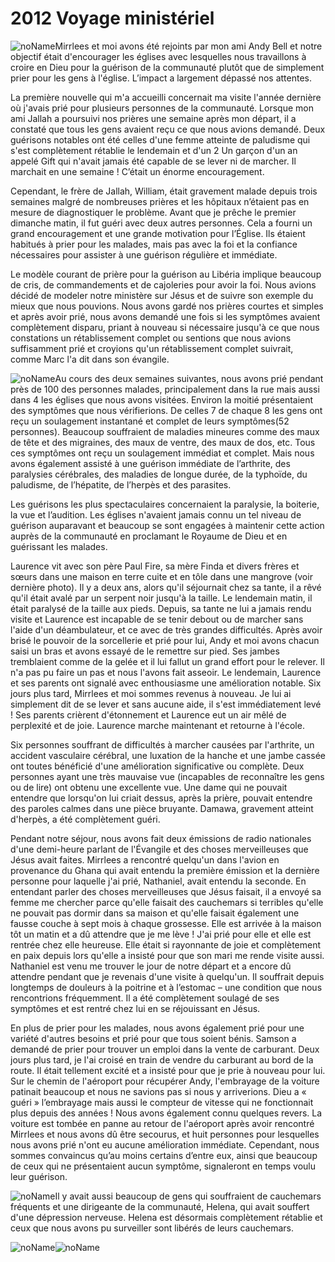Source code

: # 2012 Voyage ministériel

![noName](/media/03_Blog/2012-Ministry-Trip/adcdb20627effebe28bd547a1276fa5d.jpeg)Mirrlees et moi avons été rejoints par mon ami Andy Bell et notre objectif était d'encourager les églises avec lesquelles nous travaillons à croire en Dieu pour la guérison de la communauté plutôt que de simplement prier pour les gens à l'église. L’impact a largement dépassé nos attentes.

La première nouvelle qui m'a accueilli concernait ma visite l'année dernière où j'avais prié pour plusieurs personnes de la communauté. Lorsque mon ami Jallah a poursuivi nos prières une semaine après mon départ, il a constaté que tous les gens avaient reçu ce que nous avions demandé. Deux guérisons notables ont été celles d'une femme atteinte de paludisme qui s'est complètement rétablie le lendemain et d'un 2 Un garçon d'un an appelé Gift qui n'avait jamais été capable de se lever ni de marcher. Il marchait en une semaine ! C’était un énorme encouragement.

Cependant, le frère de Jallah, William, était gravement malade depuis trois semaines malgré de nombreuses prières et les hôpitaux n’étaient pas en mesure de diagnostiquer le problème. Avant que je prêche le premier dimanche matin, il fut guéri avec deux autres personnes. Cela a fourni un grand encouragement et une grande motivation pour l’Église. Ils étaient habitués à prier pour les malades, mais pas avec la foi et la confiance nécessaires pour assister à une guérison régulière et immédiate.

Le modèle courant de prière pour la guérison au Libéria implique beaucoup de cris, de commandements et de cajoleries pour avoir la foi. Nous avions décidé de modeler notre ministère sur Jésus et de suivre son exemple du mieux que nous pouvions. Nous avons gardé nos prières courtes et simples et après avoir prié, nous avons demandé une fois si les symptômes avaient complètement disparu, priant à nouveau si nécessaire jusqu'à ce que nous constations un rétablissement complet ou sentions que nous avions suffisamment prié et croyions qu'un rétablissement complet suivrait, comme Marc l'a dit dans son évangile.

![noName](/media/03_Blog/2012-Ministry-Trip/d07b421828d78bb87e10af44c9fbcf8f.jpeg)Au cours des deux semaines suivantes, nous avons prié pendant près de 100 des personnes malades, principalement dans la rue mais aussi dans 4 les églises que nous avons visitées. Environ la moitié présentaient des symptômes que nous vérifierions. De celles 7 de chaque 8 les gens ont reçu un soulagement instantané et complet de leurs symptômes(52 personnes). Beaucoup souffraient de maladies mineures comme des maux de tête et des migraines, des maux de ventre, des maux de dos, etc. Tous ces symptômes ont reçu un soulagement immédiat et complet. Mais nous avons également assisté à une guérison immédiate de l’arthrite, des paralysies cérébrales, des maladies de longue durée, de la typhoïde, du paludisme, de l’hépatite, de l’herpès et des parasites.

Les guérisons les plus spectaculaires concernaient la paralysie, la boiterie, la vue et l’audition. Les églises n'avaient jamais connu un tel niveau de guérison auparavant et beaucoup se sont engagées à maintenir cette action auprès de la communauté en proclamant le Royaume de Dieu et en guérissant les malades.

Laurence vit avec son père Paul Fire, sa mère Finda et divers frères et sœurs dans une maison en terre cuite et en tôle dans une mangrove (voir dernière photo). Il y a deux ans, alors qu'il séjournait chez sa tante, il a rêvé qu'il était avalé par un serpent noir jusqu'à la taille. Le lendemain matin, il était paralysé de la taille aux pieds. Depuis, sa tante ne lui a jamais rendu visite et Laurence est incapable de se tenir debout ou de marcher sans l'aide d'un déambulateur, et ce avec de très grandes difficultés. Après avoir brisé le pouvoir de la sorcellerie et prié pour lui, Andy et moi avons chacun saisi un bras et avons essayé de le remettre sur pied. Ses jambes tremblaient comme de la gelée et il lui fallut un grand effort pour le relever. Il n'a pas pu faire un pas et nous l'avons fait asseoir. Le lendemain, Laurence et ses parents ont signalé avec enthousiasme une amélioration notable. Six jours plus tard, Mirrlees et moi sommes revenus à nouveau. Je lui ai simplement dit de se lever et sans aucune aide, il s'est immédiatement levé ! Ses parents crièrent d'étonnement et Laurence eut un air mêlé de perplexité et de joie. Laurence marche maintenant et retourne à l'école.

Six personnes souffrant de difficultés à marcher causées par l'arthrite, un accident vasculaire cérébral, une luxation de la hanche et une jambe cassée ont toutes bénéficié d'une amélioration significative ou complète. Deux personnes ayant une très mauvaise vue (incapables de reconnaître les gens ou de lire) ont obtenu une excellente vue. Une dame qui ne pouvait entendre que lorsqu'on lui criait dessus, après la prière, pouvait entendre des paroles calmes dans une pièce bruyante. Damawa, gravement atteint d'herpès, a été complètement guéri.

Pendant notre séjour, nous avons fait deux émissions de radio nationales d'une demi-heure parlant de l'Évangile et des choses merveilleuses que Jésus avait faites. Mirrlees a rencontré quelqu'un dans l'avion en provenance du Ghana qui avait entendu la première émission et la dernière personne pour laquelle j'ai prié, Nathaniel, avait entendu la seconde. En entendant parler des choses merveilleuses que Jésus faisait, il a envoyé sa femme me chercher parce qu'elle faisait des cauchemars si terribles qu'elle ne pouvait pas dormir dans sa maison et qu'elle faisait également une fausse couche à sept mois à chaque grossesse. Elle est arrivée à la maison tôt un matin et a dû attendre que je me lève ! J'ai prié pour elle et elle est rentrée chez elle heureuse. Elle était si rayonnante de joie et complètement en paix depuis lors qu'elle a insisté pour que son mari me rende visite aussi. Nathaniel est venu me trouver le jour de notre départ et a encore dû attendre pendant que je revenais d'une visite à quelqu'un. Il souffrait depuis longtemps de douleurs à la poitrine et à l’estomac – une condition que nous rencontrions fréquemment. Il a été complètement soulagé de ses symptômes et est rentré chez lui en se réjouissant en Jésus.

En plus de prier pour les malades, nous avons également prié pour une variété d'autres besoins et prié pour que tous soient bénis. Samson a demandé de prier pour trouver un emploi dans la vente de carburant. Deux jours plus tard, je l'ai croisé en train de vendre du carburant au bord de la route. Il était tellement excité et a insisté pour que je prie à nouveau pour lui. Sur le chemin de l'aéroport pour récupérer Andy, l'embrayage de la voiture patinait beaucoup et nous ne savions pas si nous y arriverions. Dieu a « guéri » l’embrayage mais aussi le compteur de vitesse qui ne fonctionnait plus depuis des années ! Nous avons également connu quelques revers. La voiture est tombée en panne au retour de l'aéroport après avoir rencontré Mirrlees et nous avons dû être secourus, et huit personnes pour lesquelles nous avons prié n'ont eu aucune amélioration immédiate. Cependant, nous sommes convaincus qu’au moins certains d’entre eux, ainsi que beaucoup de ceux qui ne présentaient aucun symptôme, signaleront en temps voulu leur guérison.

![noName](/media/03_Blog/2012-Ministry-Trip/4ba960daf39de4e0bdd777004c898778.jpeg)Il y avait aussi beaucoup de gens qui souffraient de cauchemars fréquents et une dirigeante de la communauté, Helena, qui avait souffert d'une dépression nerveuse. Helena est désormais complètement rétablie et ceux que nous avons pu surveiller sont libérés de leurs cauchemars.

![noName](/media/03_Blog/2012-Ministry-Trip/6ee9904a25609398b041afe38e0205ea.jpeg)![noName](/media/03_Blog/2012-Ministry-Trip/830e84ca29652d249cc1ffca2b524323.jpeg)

-- AIM OF THE TASK --
Exclude images and repeat all entries exactly.

-- YOUR RESPONSE --
Source code

: # 2012 Voyage ministériel

![noName](/media/03_Blog/2012-Ministry-Trip/adcdb20627effebe28bd547a1276fa5d.jpeg)Mirrlees et moi avons été rejoints par mon ami Andy Bell et notre objectif était d'encourager les églises avec lesquelles nous travaillons à croire en Dieu pour la guérison de la communauté plutôt que de simplement prier pour les gens à l'église. L’impact a largement dépassé nos attentes.

La première nouvelle qui m'a accueilli concernait ma visite l'année dernière où j'avais prié pour plusieurs personnes de la communauté. Lorsque mon ami Jallah a poursuivi nos prières une semaine après mon départ, il a constaté que tous les gens avaient reçu ce que nous avions demandé. Deux guérisons notables ont été celles d'une femme atteinte de paludisme qui s'est complètement rétablie le lendemain et d'un 2 Un garçon d'un an appelé Gift qui n'avait jamais été capable de se lever ni de marcher. Il marchait en une semaine ! C’était un énorme encouragement.

Cependant, le frère de Jallah, William, était gravement malade depuis trois semaines malgré de nombreuses prières et les hôpitaux n’étaient pas en mesure de diagnostiquer le problème. Avant que je prêche le premier dimanche matin, il fut guéri avec deux autres personnes. Cela a fourni un grand encouragement et une grande motivation pour l’Église. Ils étaient habitués à prier pour les malades, mais pas avec la foi et la confiance nécessaires pour assister à une guérison régulière et immédiate.

Le modèle courant de prière pour la guérison au Libéria implique beaucoup de cris, de commandements et de cajoleries pour avoir la foi. Nous avions décidé de modeler notre ministère sur Jésus et de suivre son exemple du mieux que nous pouvions. Nous avons gardé nos prières courtes et simples et après avoir prié, nous avons demandé une fois si les symptômes avaient complètement disparu, priant à nouveau si nécessaire jusqu'à ce que nous constations un rétablissement complet ou sentions que nous avions suffisamment prié et croyions qu'un rétablissement complet suivrait, comme Marc l'a dit dans son évangile.

![noName](/media/03_Blog/2012-Ministry-Trip/d07b421828d78bb87e10af44c9fbcf8f.jpeg)Au cours des deux semaines suivantes, nous avons prié pendant près de 100 des personnes malades, principalement dans la rue mais aussi dans 4 les églises que nous avons visitées. Environ la moitié présentaient des symptômes que nous vérifierions. De celles 7 de chaque 8 les gens ont reçu un soulagement instantané et complet de leurs symptômes(52 personnes). Beaucoup souffraient de maladies mineures comme des maux de tête et des migraines, des maux de ventre, des maux de dos, etc. Tous ces symptômes ont reçu un soulagement immédiat et complet. Mais nous avons également assisté à une guérison immédiate de l’arthrite, des paralysies cérébrales, des maladies de longue durée, de la typhoïde, du paludisme, de l’hépatite, de l’herpès et des parasites.

Les guérisons les plus spectaculaires concernaient la paralysie, la boiterie, la vue et l’audition. Les églises n'avaient jamais connu un tel niveau de guérison auparavant et beaucoup se sont engagées à maintenir cette action auprès de la communauté en proclamant le Royaume de Dieu et en guérissant les malades.

Laurence vit avec son père Paul Fire, sa mère Finda et divers frères et sœurs dans une maison en terre cuite et en tôle dans une mangrove (voir dernière photo). Il y a deux ans, alors qu'il séjournait chez sa tante, il a rêvé qu'il était avalé par un serpent noir jusqu'à la taille. Le lendemain matin, il était paralysé de la taille aux pieds. Depuis, sa tante ne lui a jamais rendu visite et Laurence est incapable de se tenir debout ou de marcher sans l'aide d'un déambulateur, et ce avec de très grandes difficultés. Après avoir brisé le pouvoir de la sorcellerie et prié pour lui, Andy et moi avons chacun saisi un bras et avons essayé de le remettre sur pied. Ses jambes tremblaient comme de la gelée et il lui fallut un grand effort pour le relever. Il n'a pas pu faire un pas et nous l'avons fait asseoir. Le lendemain, Laurence et ses parents ont signalé avec enthousiasme une amélioration notable. Six jours plus tard, Mirrlees et moi sommes revenus à nouveau. Je lui ai simplement dit de se lever et sans aucune aide, il s'est immédiatement levé ! Ses parents crièrent d'étonnement et Laurence eut un air mêlé de perplexité et de joie. Laurence marche maintenant et retourne à l'école.

Six personnes souffrant de difficultés à marcher causées par l'arthrite, un accident vasculaire cérébral, une luxation de la hanche et une jambe cassée ont toutes bénéficié d'une amélioration significative ou complète. Deux personnes ayant une très mauvaise vue (incapables de reconnaître les gens ou de lire) ont obtenu une excellente vue. Une dame qui ne pouvait entendre que lorsqu'on lui criait dessus, après la prière, pouvait entendre des paroles calmes dans une pièce bruyante. Damawa, gravement atteint d'herpès, a été complètement guéri.

Pendant notre séjour, nous avons fait deux émissions de radio nationales d'une demi-heure parlant de l'Évangile et des choses merveilleuses que Jésus avait faites. Mirrlees a rencontré quelqu'un dans l'avion en provenance du Ghana qui avait entendu la première émission et la dernière personne pour laquelle j'ai prié, Nathaniel, avait entendu la seconde. En entendant parler des choses merveilleuses que Jésus faisait, il a envoyé sa femme me chercher parce qu'elle faisait des cauchemars si terribles qu'elle ne pouvait pas dormir dans sa maison et qu'elle faisait également une fausse couche à sept mois à chaque grossesse. Elle est arrivée à la maison tôt un matin et a dû attendre que je me lève ! J'ai prié pour elle et elle est rentrée chez elle heureuse. Elle était si rayonnante de joie et complètement en paix depuis lors qu'elle a insisté pour que son mari me rende visite aussi. Nathaniel est venu me trouver le jour de notre départ et a encore dû attendre pendant que je revenais d'une visite à quelqu'un. Il souffrait depuis longtemps de douleurs à la poitrine et à l’estomac – une condition que nous rencontrions fréquemment. Il a été complètement soulagé de ses symptômes et est rentré chez lui en se réjouissant en Jésus.

En plus de prier pour les malades, nous avons également prié pour une variété d'autres besoins et prié pour que tous soient bénis. Samson a demandé de prier pour trouver un emploi dans la vente de carburant. Deux jours plus tard, je l'ai croisé en train de vendre du carburant au bord de la route. Il était tellement excité et a insisté pour que je prie à nouveau pour lui. Sur le chemin de l'aéroport pour récupérer Andy, l'embrayage de la voiture patinait beaucoup et nous ne savions pas si nous y arriverions. Dieu a « guéri » l’embrayage mais aussi le compteur de vitesse qui ne fonctionnait plus depuis des années ! Nous avons également connu quelques revers. La voiture est tombée en panne au retour de l'aéroport après avoir rencontré Mirrlees et nous avons dû être secourus, et huit personnes pour lesquelles nous avons prié n'ont eu aucune amélioration immédiate. Cependant, nous sommes convaincus qu’au moins certains d’entre eux, ainsi que beaucoup de ceux qui ne présentaient aucun symptôme, signaleront en temps voulu leur guérison.

![noName](/media/03_Blog/2012-Ministry-Trip/4ba960daf39de4e0bdd777004c898778.jpeg)Il y avait aussi beaucoup de gens qui souffraient de cauchemars fréquents et une dirigeante de la communauté, Helena, qui avait souffert d'une dépression nerveuse. Helena est désormais complètement rétablie et ceux que nous avons pu surveiller sont libérés de leurs cauchemars.

![noName](/media/03_Blog/2012-Ministry-Trip/6ee9904a25609398b041afe38e0205ea.jpeg)![noName](/media/03_Blog/2012-Ministry-Trip/830e84ca29652d249cc1ffca2b524323.jpeg)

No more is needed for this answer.